Action item :: Return, exactly and in full, the lines of the records below starting at the one with "Online contact information refers" and ending at the one with "A unique user", and no other lines.

╔══

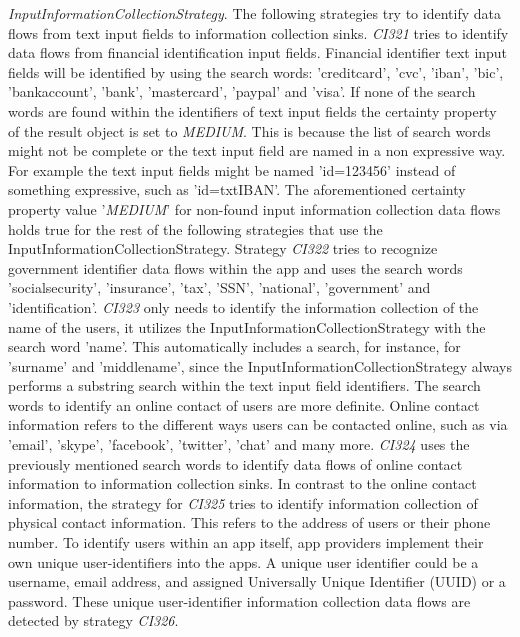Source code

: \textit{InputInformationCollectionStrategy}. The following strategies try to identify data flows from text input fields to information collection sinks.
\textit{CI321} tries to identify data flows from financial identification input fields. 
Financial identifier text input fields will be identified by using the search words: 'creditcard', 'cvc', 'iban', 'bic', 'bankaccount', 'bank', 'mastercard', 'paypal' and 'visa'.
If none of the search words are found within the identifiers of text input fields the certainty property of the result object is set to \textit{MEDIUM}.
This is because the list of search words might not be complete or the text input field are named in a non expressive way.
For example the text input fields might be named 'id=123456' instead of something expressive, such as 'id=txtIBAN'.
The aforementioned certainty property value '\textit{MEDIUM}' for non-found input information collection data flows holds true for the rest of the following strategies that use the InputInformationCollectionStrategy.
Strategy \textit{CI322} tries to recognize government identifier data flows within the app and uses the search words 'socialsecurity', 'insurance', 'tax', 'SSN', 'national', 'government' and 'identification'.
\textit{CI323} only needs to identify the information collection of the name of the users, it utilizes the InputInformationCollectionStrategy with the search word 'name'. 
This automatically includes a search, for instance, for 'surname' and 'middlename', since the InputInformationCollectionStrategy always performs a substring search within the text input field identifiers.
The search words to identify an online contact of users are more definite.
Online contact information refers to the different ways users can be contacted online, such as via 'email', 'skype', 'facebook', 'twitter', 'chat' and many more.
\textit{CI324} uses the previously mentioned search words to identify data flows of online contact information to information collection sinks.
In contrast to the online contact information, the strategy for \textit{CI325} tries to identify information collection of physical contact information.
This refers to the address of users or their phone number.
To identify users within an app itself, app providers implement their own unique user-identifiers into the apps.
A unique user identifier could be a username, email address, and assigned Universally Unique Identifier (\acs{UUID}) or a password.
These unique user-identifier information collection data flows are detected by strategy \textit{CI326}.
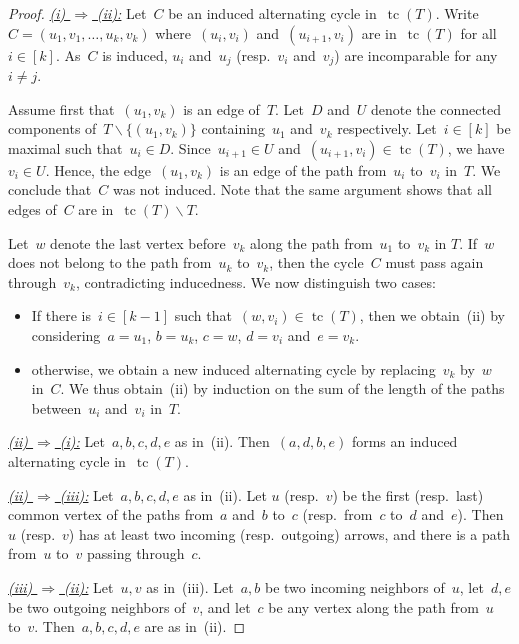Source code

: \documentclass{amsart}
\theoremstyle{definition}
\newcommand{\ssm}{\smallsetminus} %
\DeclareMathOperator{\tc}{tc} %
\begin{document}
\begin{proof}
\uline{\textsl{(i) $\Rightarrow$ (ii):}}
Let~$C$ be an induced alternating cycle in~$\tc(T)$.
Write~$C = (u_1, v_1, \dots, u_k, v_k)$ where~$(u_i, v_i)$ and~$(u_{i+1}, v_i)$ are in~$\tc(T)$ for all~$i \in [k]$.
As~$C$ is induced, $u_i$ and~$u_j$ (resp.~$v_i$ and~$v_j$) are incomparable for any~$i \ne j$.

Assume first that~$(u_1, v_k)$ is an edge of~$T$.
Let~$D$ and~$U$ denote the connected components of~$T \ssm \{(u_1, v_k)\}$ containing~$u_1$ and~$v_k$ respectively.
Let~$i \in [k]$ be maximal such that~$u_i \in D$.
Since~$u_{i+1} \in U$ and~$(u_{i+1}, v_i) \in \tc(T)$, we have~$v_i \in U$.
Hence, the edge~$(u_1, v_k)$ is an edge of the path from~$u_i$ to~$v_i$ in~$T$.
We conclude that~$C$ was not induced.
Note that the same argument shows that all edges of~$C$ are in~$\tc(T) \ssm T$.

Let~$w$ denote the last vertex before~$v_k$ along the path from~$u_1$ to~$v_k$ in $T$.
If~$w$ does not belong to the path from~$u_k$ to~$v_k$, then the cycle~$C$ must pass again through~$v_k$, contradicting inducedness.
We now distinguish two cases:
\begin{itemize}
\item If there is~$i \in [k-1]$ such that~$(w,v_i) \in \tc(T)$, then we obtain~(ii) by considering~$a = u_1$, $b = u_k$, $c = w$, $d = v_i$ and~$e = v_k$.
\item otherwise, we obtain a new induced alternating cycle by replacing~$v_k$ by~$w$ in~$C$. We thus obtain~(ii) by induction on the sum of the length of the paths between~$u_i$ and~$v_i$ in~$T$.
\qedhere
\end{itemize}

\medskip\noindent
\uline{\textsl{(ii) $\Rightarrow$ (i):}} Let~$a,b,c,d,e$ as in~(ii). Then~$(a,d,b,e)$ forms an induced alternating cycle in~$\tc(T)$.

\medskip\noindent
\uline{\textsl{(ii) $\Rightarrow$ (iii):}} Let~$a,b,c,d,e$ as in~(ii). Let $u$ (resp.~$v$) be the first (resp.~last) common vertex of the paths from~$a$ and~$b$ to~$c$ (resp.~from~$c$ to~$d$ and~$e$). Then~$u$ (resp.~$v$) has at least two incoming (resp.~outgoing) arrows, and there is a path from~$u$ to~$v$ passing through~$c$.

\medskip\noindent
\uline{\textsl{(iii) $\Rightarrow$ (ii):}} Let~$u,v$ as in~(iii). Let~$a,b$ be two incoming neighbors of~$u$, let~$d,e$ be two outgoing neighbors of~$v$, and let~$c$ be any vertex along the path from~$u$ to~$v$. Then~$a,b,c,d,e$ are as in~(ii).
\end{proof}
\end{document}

╚══
╔══

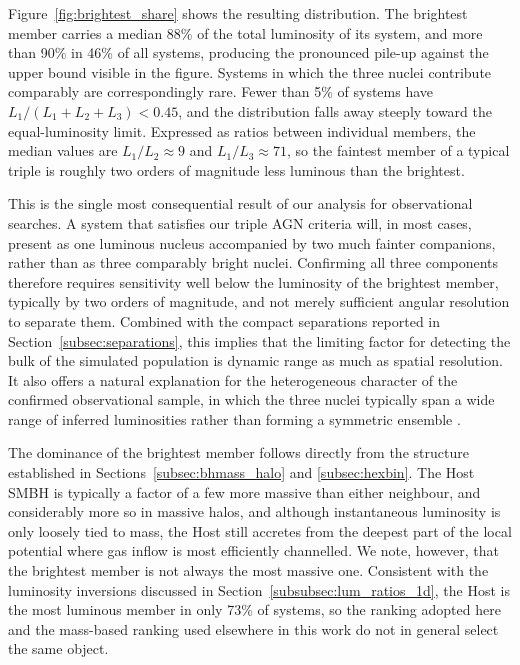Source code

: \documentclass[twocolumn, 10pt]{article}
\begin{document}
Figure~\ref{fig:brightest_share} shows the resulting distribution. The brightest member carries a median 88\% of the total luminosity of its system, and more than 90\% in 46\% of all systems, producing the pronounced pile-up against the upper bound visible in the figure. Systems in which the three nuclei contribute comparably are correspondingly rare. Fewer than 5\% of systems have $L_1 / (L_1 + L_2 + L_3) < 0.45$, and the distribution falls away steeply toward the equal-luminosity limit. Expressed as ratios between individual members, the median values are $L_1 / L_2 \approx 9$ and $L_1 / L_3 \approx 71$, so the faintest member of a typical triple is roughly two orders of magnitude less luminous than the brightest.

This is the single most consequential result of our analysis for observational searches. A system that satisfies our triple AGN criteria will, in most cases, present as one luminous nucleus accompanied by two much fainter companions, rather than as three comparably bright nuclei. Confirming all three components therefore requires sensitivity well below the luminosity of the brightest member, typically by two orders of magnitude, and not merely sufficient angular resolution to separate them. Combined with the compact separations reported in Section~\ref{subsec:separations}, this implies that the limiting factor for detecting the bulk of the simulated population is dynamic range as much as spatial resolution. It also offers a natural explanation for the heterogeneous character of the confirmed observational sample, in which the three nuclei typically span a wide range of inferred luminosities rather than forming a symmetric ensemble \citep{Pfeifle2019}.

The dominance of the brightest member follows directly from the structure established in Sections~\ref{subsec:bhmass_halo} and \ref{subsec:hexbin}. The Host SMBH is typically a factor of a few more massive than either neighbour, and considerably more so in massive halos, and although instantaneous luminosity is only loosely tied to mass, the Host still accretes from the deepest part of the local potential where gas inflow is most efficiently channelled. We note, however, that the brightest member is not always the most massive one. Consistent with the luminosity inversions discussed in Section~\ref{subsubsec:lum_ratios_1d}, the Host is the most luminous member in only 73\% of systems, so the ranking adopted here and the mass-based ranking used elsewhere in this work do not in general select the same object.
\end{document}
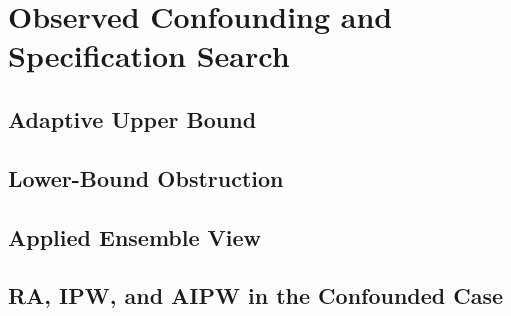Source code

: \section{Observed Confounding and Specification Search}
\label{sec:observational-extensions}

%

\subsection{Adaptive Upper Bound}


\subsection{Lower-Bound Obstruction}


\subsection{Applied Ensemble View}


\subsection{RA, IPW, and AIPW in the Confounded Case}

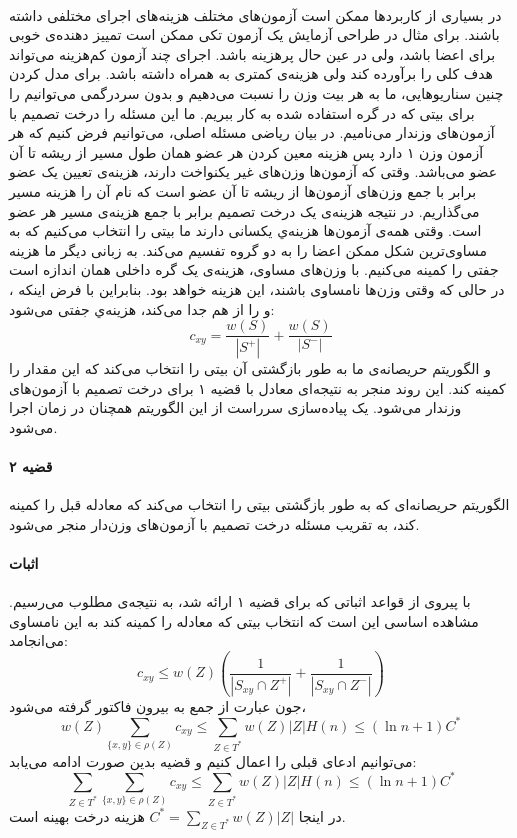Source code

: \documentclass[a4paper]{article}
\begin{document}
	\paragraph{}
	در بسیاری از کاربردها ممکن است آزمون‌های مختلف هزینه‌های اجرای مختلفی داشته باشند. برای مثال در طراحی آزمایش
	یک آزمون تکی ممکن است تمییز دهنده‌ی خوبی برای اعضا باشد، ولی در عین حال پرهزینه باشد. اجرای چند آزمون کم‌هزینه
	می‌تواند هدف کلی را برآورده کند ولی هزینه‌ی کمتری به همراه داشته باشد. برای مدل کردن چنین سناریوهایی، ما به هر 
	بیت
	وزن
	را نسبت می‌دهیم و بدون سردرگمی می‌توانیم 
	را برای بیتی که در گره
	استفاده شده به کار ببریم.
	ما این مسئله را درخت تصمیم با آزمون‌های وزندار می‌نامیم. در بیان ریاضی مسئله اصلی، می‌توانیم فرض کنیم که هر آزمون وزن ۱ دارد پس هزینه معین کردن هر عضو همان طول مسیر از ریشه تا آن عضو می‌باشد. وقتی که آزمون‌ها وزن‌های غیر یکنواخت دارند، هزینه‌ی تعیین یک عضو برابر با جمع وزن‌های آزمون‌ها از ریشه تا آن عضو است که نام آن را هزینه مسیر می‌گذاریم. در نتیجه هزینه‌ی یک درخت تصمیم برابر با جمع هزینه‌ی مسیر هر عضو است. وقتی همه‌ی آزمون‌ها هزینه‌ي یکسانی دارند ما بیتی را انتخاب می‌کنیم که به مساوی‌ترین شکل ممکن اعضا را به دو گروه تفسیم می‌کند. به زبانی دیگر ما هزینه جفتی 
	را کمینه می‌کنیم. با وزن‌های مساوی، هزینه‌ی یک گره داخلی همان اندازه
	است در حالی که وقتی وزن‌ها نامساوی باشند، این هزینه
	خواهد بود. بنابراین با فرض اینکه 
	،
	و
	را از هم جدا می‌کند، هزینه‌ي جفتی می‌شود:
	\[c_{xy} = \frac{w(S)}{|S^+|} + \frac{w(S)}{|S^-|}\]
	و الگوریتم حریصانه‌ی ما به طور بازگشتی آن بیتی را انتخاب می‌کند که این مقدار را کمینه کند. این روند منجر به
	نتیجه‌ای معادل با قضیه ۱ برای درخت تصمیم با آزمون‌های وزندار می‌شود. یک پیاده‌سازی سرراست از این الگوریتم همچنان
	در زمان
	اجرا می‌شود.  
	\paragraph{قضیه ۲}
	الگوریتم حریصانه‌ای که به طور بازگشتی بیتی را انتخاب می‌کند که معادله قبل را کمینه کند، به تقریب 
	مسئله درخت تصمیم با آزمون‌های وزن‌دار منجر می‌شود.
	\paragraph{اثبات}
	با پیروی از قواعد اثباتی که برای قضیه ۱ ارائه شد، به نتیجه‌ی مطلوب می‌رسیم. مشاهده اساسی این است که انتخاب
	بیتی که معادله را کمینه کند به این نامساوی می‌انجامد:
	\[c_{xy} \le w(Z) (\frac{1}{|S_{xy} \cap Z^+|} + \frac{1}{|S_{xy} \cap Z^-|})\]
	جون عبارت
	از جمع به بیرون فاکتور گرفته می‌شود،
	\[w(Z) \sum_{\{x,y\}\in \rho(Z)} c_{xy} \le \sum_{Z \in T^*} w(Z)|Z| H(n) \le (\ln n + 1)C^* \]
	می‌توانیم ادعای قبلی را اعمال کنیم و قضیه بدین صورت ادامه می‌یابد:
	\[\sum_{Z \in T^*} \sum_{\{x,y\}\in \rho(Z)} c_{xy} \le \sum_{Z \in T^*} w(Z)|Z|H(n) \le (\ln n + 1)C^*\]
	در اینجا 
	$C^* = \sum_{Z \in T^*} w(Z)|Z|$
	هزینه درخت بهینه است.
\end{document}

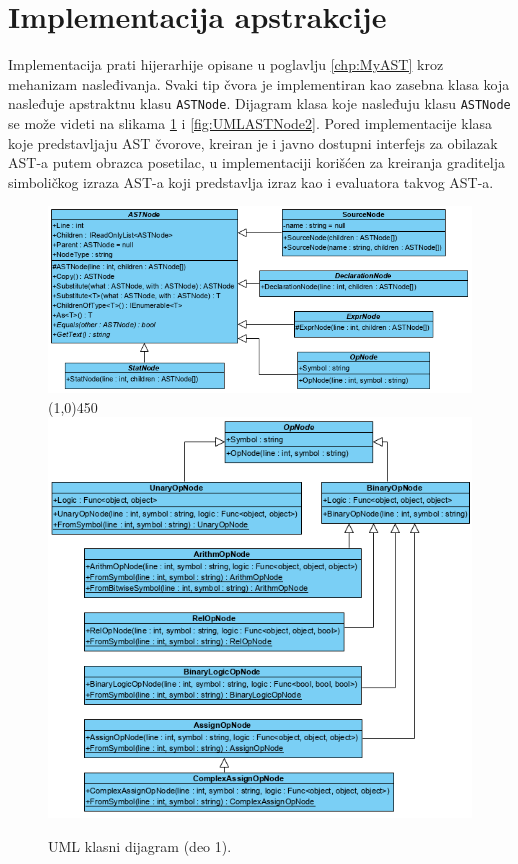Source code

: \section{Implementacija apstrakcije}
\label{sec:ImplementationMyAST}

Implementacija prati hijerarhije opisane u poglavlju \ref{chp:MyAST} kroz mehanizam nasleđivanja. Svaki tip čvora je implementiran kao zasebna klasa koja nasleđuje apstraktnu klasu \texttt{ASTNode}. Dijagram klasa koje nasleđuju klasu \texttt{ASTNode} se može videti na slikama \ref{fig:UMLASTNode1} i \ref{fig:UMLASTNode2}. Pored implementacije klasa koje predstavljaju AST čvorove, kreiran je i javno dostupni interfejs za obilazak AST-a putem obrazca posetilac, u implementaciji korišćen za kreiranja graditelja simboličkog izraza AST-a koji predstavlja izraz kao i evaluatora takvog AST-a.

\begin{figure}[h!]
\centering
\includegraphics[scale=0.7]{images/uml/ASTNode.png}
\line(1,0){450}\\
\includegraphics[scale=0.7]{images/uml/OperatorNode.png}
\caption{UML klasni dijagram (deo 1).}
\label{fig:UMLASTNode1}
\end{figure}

╚══

Solution to the exercise ::
Online contact information refers to the different ways users can be contacted online, such as via 'email', 'skype', 'facebook', 'twitter', 'chat' and many more.
\textit{CI324} uses the previously mentioned search words to identify data flows of online contact information to information collection sinks.
In contrast to the online contact information, the strategy for \textit{CI325} tries to identify information collection of physical contact information.
This refers to the address of users or their phone number.
To identify users within an app itself, app providers implement their own unique user-identifiers into the apps.
A unique user identifier could be a username, email address, and assigned Universally Unique Identifier (\acs{UUID}) or a password.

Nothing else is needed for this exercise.